Not in any real sense. To start the application for a smoke test, you had to spin up somewhere between twelve and twenty-three separate services. By the end there were so many of them that a full run would not fit in a development machine’s memory. So we stopped trying. We ran the system in pieces, one section at a time, each of us keeping a private map of which services had to be alive and which we could leave dark to free up the RAM. We were a team of senior and principal engineers. And we could no longer turn on the thing we were building.

It was an inventory system. I want to be clear about that, because everything that went wrong follows from it. We were tracking the health of a fleet of utility meters. Each meter sent a small packet every eight hours: an ID, an up-or-down flag, sometimes a word about its battery. When a meter went quiet, we checked it once an hour until it reported back. A handful of employees at the utility watched the results. That was the entire job. A trickle of tiny status messages, and a few people reading them.

We had built it on microservices, running on Azure Service Fabric, which was Microsoft’s newest and most fashionable platform at the time.

We had built Netflix to run a spreadsheet.
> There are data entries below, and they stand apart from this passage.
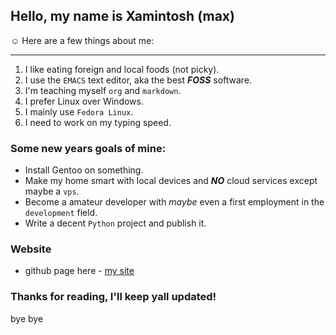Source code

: ## Hello, my name is Xamintosh (max)
☺️
Here are a few things about me:

***
1. I like eating foreign and local foods (not picky).
2. I use the `EMACS` text editor, aka the best ***FOSS*** software.
3. I'm teaching myself `org` and `markdown`.
4. I prefer Linux over Windows.
5. I mainly use `Fedora Linux`.
6. I need to work on my typing speed.

### Some new years goals of mine:

- Install Gentoo on something.
- Make my home smart with local devices and ***NO*** cloud services except maybe a `vps`.
- Become a amateur developer with *maybe* even a first employment in the `development` field.
- Write a decent `Python` project and publish it.

### Website
- github page here -
[my site](https://github.com/xamintosh/xamintosh/blob/main/README.md)

### Thanks for reading, I'll keep yall updated!

bye bye
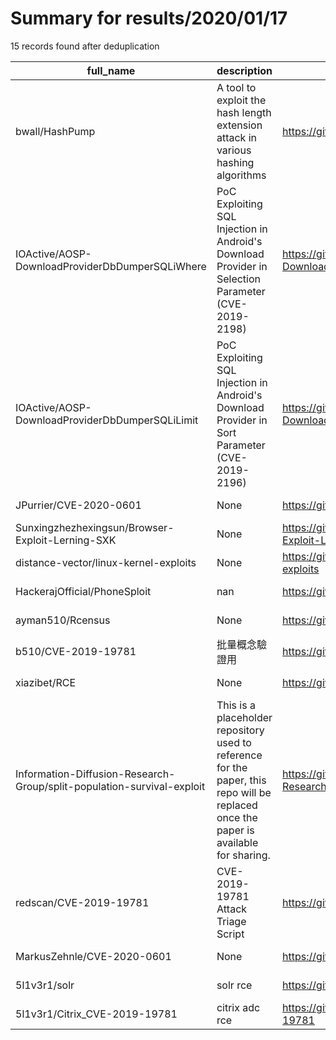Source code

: 
# Summary for results/2020/01/17
    
15 records found after deduplication

| full_name | description | html_url | matched_list | matched_count | pushed_at | size | stargazers_count | language | forks_count |
|------------------------------------------------------------------------|---------------------------------------------------------------------------------------------------------------------------------------|-------------------------------------------------------------------------------------------|------------------------|-----------------|---------------------------|--------|--------------------|------------|---------------|
| bwall/HashPump | A tool to exploit the hash length extension attack in various hashing algorithms | https://github.com/bwall/HashPump | ['exploit'] | 1 | 2020-01-17 09:36:48+00:00 | 63 | 948 | C++ | 135 |
| IOActive/AOSP-DownloadProviderDbDumperSQLiWhere | PoC Exploiting SQL Injection in Android's Download Provider in Selection Parameter (CVE-2019-2198) | https://github.com/IOActive/AOSP-DownloadProviderDbDumperSQLiWhere | ['cve poc', 'exploit'] | 2 | 2020-01-17 10:10:31+00:00 | 676 | 30 | Java | 22 |
| IOActive/AOSP-DownloadProviderDbDumperSQLiLimit | PoC Exploiting SQL Injection in Android's Download Provider in Sort Parameter (CVE-2019-2196) | https://github.com/IOActive/AOSP-DownloadProviderDbDumperSQLiLimit | ['cve poc', 'exploit'] | 2 | 2020-01-17 10:08:44+00:00 | 674 | 1 | Java | 0 |
| JPurrier/CVE-2020-0601 | None | https://github.com/JPurrier/CVE-2020-0601 | ['cve-2'] | 1 | 2020-01-17 10:49:17+00:00 | 2 | 0 | PowerShell | 0 |
| Sunxingzhezhexingsun/Browser-Exploit-Lerning-SXK | None | https://github.com/Sunxingzhezhexingsun/Browser-Exploit-Lerning-SXK | ['exploit'] | 1 | 2020-01-17 00:57:19+00:00 | 0 | 0 | | 0 |
| distance-vector/linux-kernel-exploits | None | https://github.com/distance-vector/linux-kernel-exploits | ['exploit'] | 1 | 2020-01-17 02:21:06+00:00 | 8972 | 0 | C | 0 |
| HackerajOfficial/PhoneSploit | nan | https://github.com/HackerajOfficial/PhoneSploit | ['sploit'] | 1 | 2020-01-17 04:06:25+00:00 | 9826 | 0 | Python | 0 |
| ayman510/Rcensus | None | https://github.com/ayman510/Rcensus | ['rce'] | 1 | 2020-01-17 06:20:21+00:00 | 5 | 0 | R | 0 |
| b510/CVE-2019-19781 | 批量概念驗證用 | https://github.com/b510/CVE-2019-19781 | ['cve-2'] | 1 | 2020-01-17 06:23:08+00:00 | 3 | 0 | Python | 0 |
| xiazibet/RCE | None | https://github.com/xiazibet/RCE | ['rce'] | 1 | 2020-01-17 13:20:26+00:00 | 16581 | 0 | | 0 |
| Information-Diffusion-Research-Group/split-population-survival-exploit | This is a placeholder repository used to reference for the paper, this repo will be replaced once the paper is available for sharing. | https://github.com/Information-Diffusion-Research-Group/split-population-survival-exploit | ['exploit'] | 1 | 2020-01-17 16:07:56+00:00 | 0 | 0 | | 0 |
| redscan/CVE-2019-19781 | CVE-2019-19781 Attack Triage Script | https://github.com/redscan/CVE-2019-19781 | ['cve-2'] | 1 | 2020-01-17 21:13:54+00:00 | 7 | 1 | Shell | 0 |
| MarkusZehnle/CVE-2020-0601 | None | https://github.com/MarkusZehnle/CVE-2020-0601 | ['cve-2'] | 1 | 2020-01-17 16:42:30+00:00 | 6 | 0 | PowerShell | 1 |
| 5l1v3r1/solr | solr rce | https://github.com/5l1v3r1/solr | ['rce'] | 1 | 2020-01-17 10:14:10+00:00 | 2 | 0 | | 0 |
| 5l1v3r1/Citrix_CVE-2019-19781 | citrix adc rce | https://github.com/5l1v3r1/Citrix_CVE-2019-19781 | ['cve-2', 'rce'] | 2 | 2020-01-17 05:03:00+00:00 | 2 | 0 | | 0 |
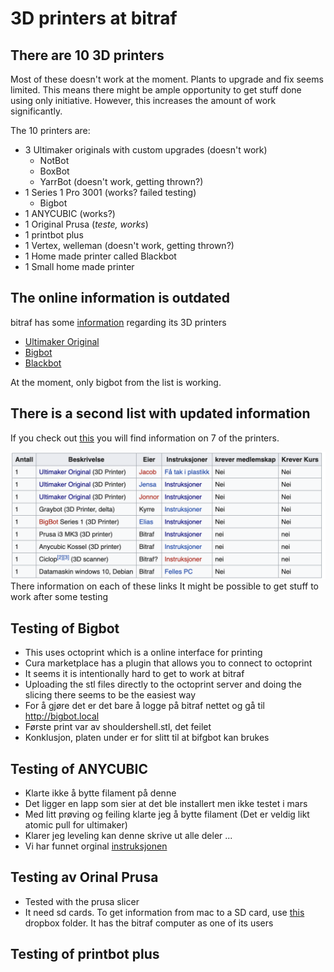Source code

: # 3D printers at bitraf

## There are 10 3D printers
Most of these doesn't work at the moment. Plants to upgrade and fix seems limited. This means there might be ample opportunity to get stuff done using only initiative. However, this increases the amount of work significantly. 

The 10 printers are:
- 3 Ultimaker originals with custom upgrades (doesn't work)
    - NotBot
    - BoxBot
    - YarrBot (doesn't work, getting thrown?)
- 1 Series 1 Pro 3001 (works? failed testing)
    - Bigbot
- 1 ANYCUBIC (works?)
- 1 Original Prusa (*teste, works*)
- 1 printbot plus
- 1 Vertex, welleman (doesn't work, getting thrown?)
- 1 Home made printer called Blackbot
- 1 Small home made printer



## The online information is outdated
bitraf has some [information](https://bitraf.no/wiki/3D_printer) regarding its 3D printers

- [Ultimaker Original](https://bitraf.no/wiki/Ultimaker_Original) 
- [Bigbot](https://bitraf.no/wiki/Bigbot_Instruksjoner) 
- [Blackbot](https://bitraf.no/wiki/Blackbot_Instruksjoner)

At the moment, only bigbot from the list is working.

## There is a second list with updated information 

If you check out [this](https://bitraf.no/wiki/Utstyr_på_Bitraf#Utstyr_i_3D-printer-rommet) you will find information on 7 of the printers. 

![image](printers.png)
There information on each of these links
It might be possible to get stuff to work after some testing




## Testing of Bigbot
- This uses octoprint which is a online interface for printing
- Cura marketplace has a plugin that allows you to connect to octoprint
- It seems it is intentionally hard to get to work at bitraf
- Uploading the stl files directly to the octoprint server and doing the slicing there seems to be the easiest way
- For å gjøre det er det bare å logge på bitraf nettet og 
gå til http://bigbot.local
- Første print var av shouldershell.stl, det feilet 
- Konklusjon, platen under er for slitt til at bifgbot kan brukes

## Testing of ANYCUBIC
- Klarte ikke å bytte filament på denne
- Det ligger en lapp som sier at det ble installert men ikke testet i mars
- Med litt prøving og feiling klarte jeg å bytte filament (Det er veldig likt atomic pull for ultimaker)
- Klarer jeg leveling kan denne skrive ut alle deler ...
- Vi har funnet orginal [instruksjonen](https://bitraf.no/wiki/Anycubic_3D_printer)

## Testing av Orinal Prusa
- Tested with the prusa slicer
- It need sd cards. To get information from mac to a SD card, use [this](https://www.dropbox.com/sh/zbifeqytlzn26l5/AAAw1eMunT_47RaJop2QJn_ya?dl=0) dropbox folder. It has the bitraf computer as one of its users

## Testing of printbot plus


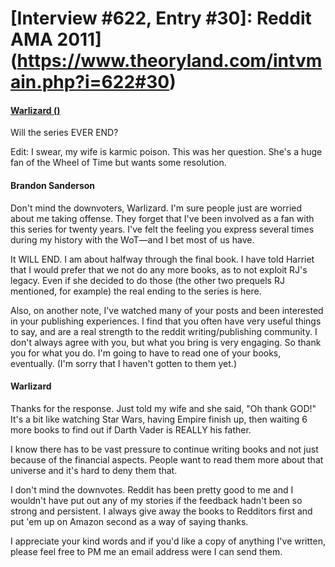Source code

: # [Interview #622, Entry #30]: Reddit AMA 2011](https://www.theoryland.com/intvmain.php?i=622#30)

#### [Warlizard ()](http://www.reddit.com/r/Fantasy/comments/k0fp8/iama_professional_fantasy_novelist_named_brandon/c2gk8fr)

Will the series EVER END?

Edit: I swear, my wife is karmic poison. This was her question. She's a huge fan of the Wheel of Time but wants some resolution.

#### Brandon Sanderson

Don't mind the downvoters, Warlizard. I'm sure people just are worried about me taking offense. They forget that I've been involved as a fan with this series for twenty years. I've felt the feeling you express several times during my history with the WoT—and I bet most of us have.

It WILL END. I am about halfway through the final book. I have told Harriet that I would prefer that we not do any more books, as to not exploit RJ's legacy. Even if she decided to do those (the other two prequels RJ mentioned, for example) the real ending to the series is here.

Also, on another note, I've watched many of your posts and been interested in your publishing experiences. I find that you often have very useful things to say, and are a real strength to the reddit writing/publishing community. I don't always agree with you, but what you bring is very engaging. So thank you for what you do. I'm going to have to read one of your books, eventually. (I'm sorry that I haven't gotten to them yet.)

#### Warlizard

Thanks for the response. Just told my wife and she said, "Oh thank GOD!" It's a bit like watching Star Wars, having Empire finish up, then waiting 6 more books to find out if Darth Vader is REALLY his father.

I know there has to be vast pressure to continue writing books and not just because of the financial aspects. People want to read them more about that universe and it's hard to deny them that.

I don't mind the downvotes. Reddit has been pretty good to me and I wouldn't have put out any of my stories if the feedback hadn't been so strong and persistent. I always give away the books to Redditors first and put 'em up on Amazon second as a way of saying thanks.

I appreciate your kind words and if you'd like a copy of anything I've written, please feel free to PM me an email address were I can send them.

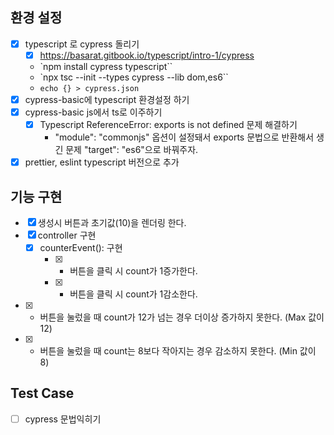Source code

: ## 환경 설정

- [x] typescript 로 cypress 돌리기
  - [x] https://basarat.gitbook.io/typescript/intro-1/cypress
  - `npm install cypress typescript``
  - `npx tsc --init --types cypress --lib dom,es6``
  - `echo {} > cypress.json`
- [x] cypress-basic에 typescript 환경설정 하기
 - [x] cypress-basic js에서 ts로 이주하기
   - [x] Typescript ReferenceError: exports is not defined 문제 해결하기
     - "module": "commonjs" 옵션이 설정돼서 exports 문법으로 반환해서 생긴 문제 "target": "es6"으로 바꿔주자.
- [x] prettier, eslint typescript 버전으로 추가

## 기능 구현

- [x] 생성시 버튼과 초기값(10)을 렌더링 한다.
- [x] controller 구현
  - [x] counterEvent(): 구현
    - [x] + 버튼을 클릭 시 count가 1증가한다.
    - [x] - 버튼을 클릭 시 count가 1감소한다.
- [x] + 버튼을 눌렀을 때 count가 12가 넘는 경우 더이상 증가하지 못한다. (Max 값이 12)
- [x] - 버튼을 눌렀을 때 count는 8보다 작아지는 경우 감소하지 못한다. (Min 값이 8)

## Test Case

- [ ] cypress 문법익히기
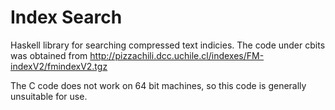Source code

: # Index Search

Haskell library for searching compressed text indicies. The code under cbits was obtained from
http://pizzachili.dcc.uchile.cl/indexes/FM-indexV2/fmindexV2.tgz

The C code does not work on 64 bit machines, so this code is generally unsuitable for use.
How we got there is the more interesting story. And it started, the way these things often do, with a book.


Our boss had just read The Phoenix Project.

If you have not had the pleasure, it is a novel about a DevOps transformation, and it is genuinely good, and it has converted more engineering organizations than most religions convert souls. He read it, and then he handed it to the rest of us, and reading it stopped being optional. We were going to do DevOps. We were going to do microservices. The decision arrived fully formed, and the project’s actual requirements were invited, afterward, to fit it.

Almost overnight, the software engineers were renamed “devops engineers.” Same people, same desks, new title and new scripture. We were converts, whether we had asked to be or not.

Nobody in that room stopped to ask the only question that mattered, which was whether a meter-monitoring tool used by a dozen people had any of the problems that DevOps and microservices were invented to solve. The answer, had anyone asked, was no. But you do not ask that question once the architecture has become an identity. By then it feels like heresy.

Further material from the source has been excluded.